» TASK DESCRIPTION: Check every line of the material for the word "also". Copy those that have it.
== DATASET ENTRIES ==
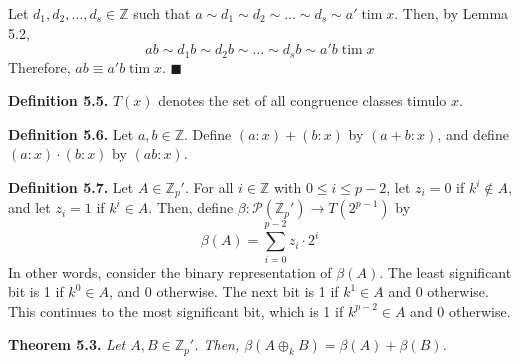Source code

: \documentclass{article}
\newcommand{\tim}{\;\text{tim}\;}
\newcommand{\zee}{\mathbb{Z}}
\begin{document}
Let $d_1, d_2, \ldots, d_s \in \zee$
such that $a \sim d_1 \sim d_2 \sim \ldots \sim d_s \sim a' \tim x$.
Then, by Lemma 5.2,
\[ab \sim d_1b \sim d_2b \sim \ldots
\sim d_sb \sim a'b \tim x\]
Therefore, $ab \equiv a'b \tim x$.
$\blacksquare$

\textbf{Definition 5.5.} $T(x)$ denotes the set of all
congruence classes timulo $x$.

\textbf{Definition 5.6.} Let $a, b \in \zee$. Define
$(a:x) + (b:x)$ by $(a+b:x)$, and define $(a:x) \cdot (b:x)$
by $(ab:x)$.

\textbf{Definition 5.7.} Let $A \in \zee_p'$. For all $i \in \zee$
with $0 \leq i \leq p - 2$, let $z_i = 0$ if $k^i \not\in A$,
and let $z_i = 1$ if $k^i \in A$. Then, define
$\beta: \mathcal{P}(\zee_p') \rightarrow T(2^{p-1})$ by
\[\beta(A) = \sum_{i = 0}^{p-2} z_i \cdot 2^{i}\]
In other words, consider the binary representation of $\beta(A)$.
The least significant bit is 1 if $k^0 \in A$, and 0 otherwise.
The next bit is 1 if $k^1 \in A$ and 0 otherwise.
This continues to the most significant bit,
which is 1 if $k^{p-2} \in A$ and 0 otherwise.

\textbf{Theorem 5.3.} \textit{Let $A, B \in \zee_p'$.
Then, $\beta(A \oplus_k B) = \beta(A) + \beta(B)$.}
\end{document}
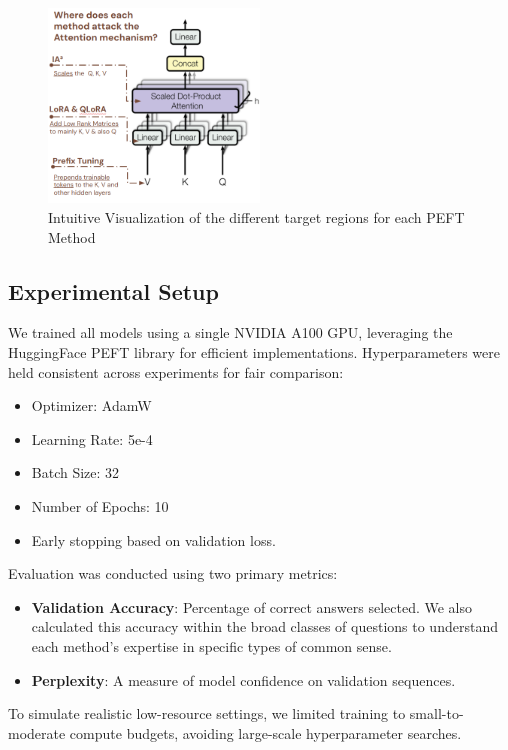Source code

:\documentclass[11pt,twocolumn]{article}
\begin{document}
\begin{figure}[h]
\centering
\includegraphics[width=0.5\textwidth]{../graphs/PEFTs.png}
\caption{Intuitive Visualization of the different target regions for each PEFT Method}
\label{fig:peft-target}
\end{figure}

\subsection{Experimental Setup}
We trained all models using a single NVIDIA A100 GPU, leveraging the HuggingFace PEFT library for efficient implementations. Hyperparameters were held consistent across experiments for fair comparison:
\begin{itemize}
    \item Optimizer: AdamW
    \item Learning Rate: 5e-4
    \item Batch Size: 32
    \item Number of Epochs: 10
    \item Early stopping based on validation loss.
\end{itemize}

Evaluation was conducted using two primary metrics:
\begin{itemize}
    \item \textbf{Validation Accuracy}: Percentage of correct answers selected. We also calculated this accuracy within the broad classes of questions to understand each method's expertise in specific types of common sense.
    \item \textbf{Perplexity}: A measure of model confidence on validation sequences.
\end{itemize}

To simulate realistic low-resource settings, we limited training to small-to-moderate compute budgets, avoiding large-scale hyperparameter searches.
\end{document}
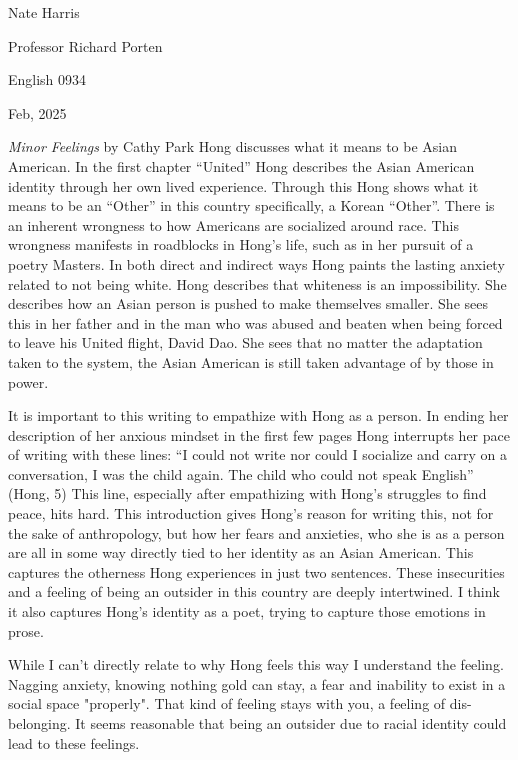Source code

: \documentclass[
]{article}
\author{Nate Harris}
\date{2/28/2025}
\begin{document}
\noindent Nate Harris

\noindent Professor Richard Porten

\noindent English 0934

 Feb, 2025


\par
\emph{Minor Feelings} by Cathy Park Hong discusses what it means to be
Asian American. In the first chapter ``United'' Hong describes the Asian
American identity through her own lived experience. Through this Hong shows what it means
to be an ``Other'' in this country specifically, a Korean ``Other''.
There is an inherent wrongness to how Americans are socialized around
race. This wrongness manifests in roadblocks in Hong's life, such as in
her pursuit of a poetry Masters. In both direct and indirect ways Hong
paints the lasting anxiety related to not being white.
Hong describes that whiteness is an impossibility.
She describes how an Asian person is pushed to make themselves smaller.
She sees this in her father and in the man who was abused and beaten when being forced to leave his United flight, David Dao.
She sees that no matter the adaptation taken to the system, the Asian American is still taken advantage of by those in power.
\par
It is important to this writing to empathize with Hong as a person.
In ending her description of her anxious mindset in the first few pages Hong interrupts her pace of writing with these lines:
``I could not write nor could I socialize and carry on a conversation, I was the child again. The child who could not speak English'' (Hong, 5)
This line, especially after empathizing with Hong's struggles to find peace, hits hard.
This introduction gives Hong's reason for writing this, not for the sake of anthropology, but how her fears and anxieties, who she is as a person are all in some way directly tied to her identity as an Asian American.
This captures the otherness Hong experiences in just two sentences.
These insecurities and a feeling of being an outsider in this country are deeply intertwined. I think it also captures Hong's identity as a poet, trying to capture those emotions in prose.
\par
While I can't directly relate to why Hong feels this way I understand the feeling.
Nagging anxiety, knowing nothing gold can stay, a fear and inability to exist in a social space "properly". 
That kind of feeling stays with you, a feeling of dis-belonging. 
It seems reasonable that being an outsider due to racial identity could lead to these feelings.
\end{document}
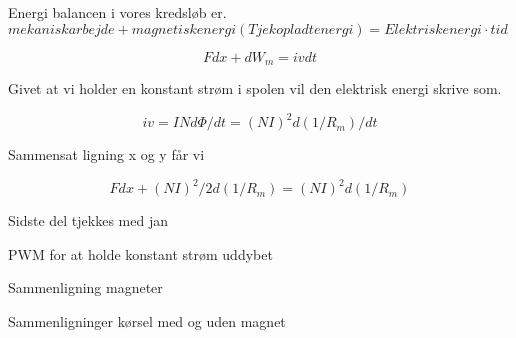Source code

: Energi balancen i vores kredsløb er.
$mekanisk arbejde+ magnetisk energi(Tjek opladt energi)=Elektrisk energi \cdot tid$

\begin{equation}
F dx + dW_m = iv dt
\end{equation}


Givet at vi holder en konstant strøm i spolen vil den elektrisk energi skrive som.

\begin{equation}
iv=IN d\Phi /dt=(NI)^2  d(1/R_m )/dt
\end{equation}
  

Sammensat ligning x og y får vi

\begin{equation}
F dx+(NI)^2/2  d (1/R_m )  =(NI)^2  d(1/R_m )
\end{equation}

Sidste del tjekkes med jan

PWM for at holde konstant strøm uddybet 

Sammenligning magneter

Sammenligninger kørsel med og uden magnet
===
» SOLVED PROBLEM:
    \item \textbf{Validation Accuracy}: Percentage of correct answers selected. We also calculated this accuracy within the broad classes of questions to understand each method's expertise in specific types of common sense.
These insecurities and a feeling of being an outsider in this country are deeply intertwined. I think it also captures Hong's identity as a poet, trying to capture those emotions in prose.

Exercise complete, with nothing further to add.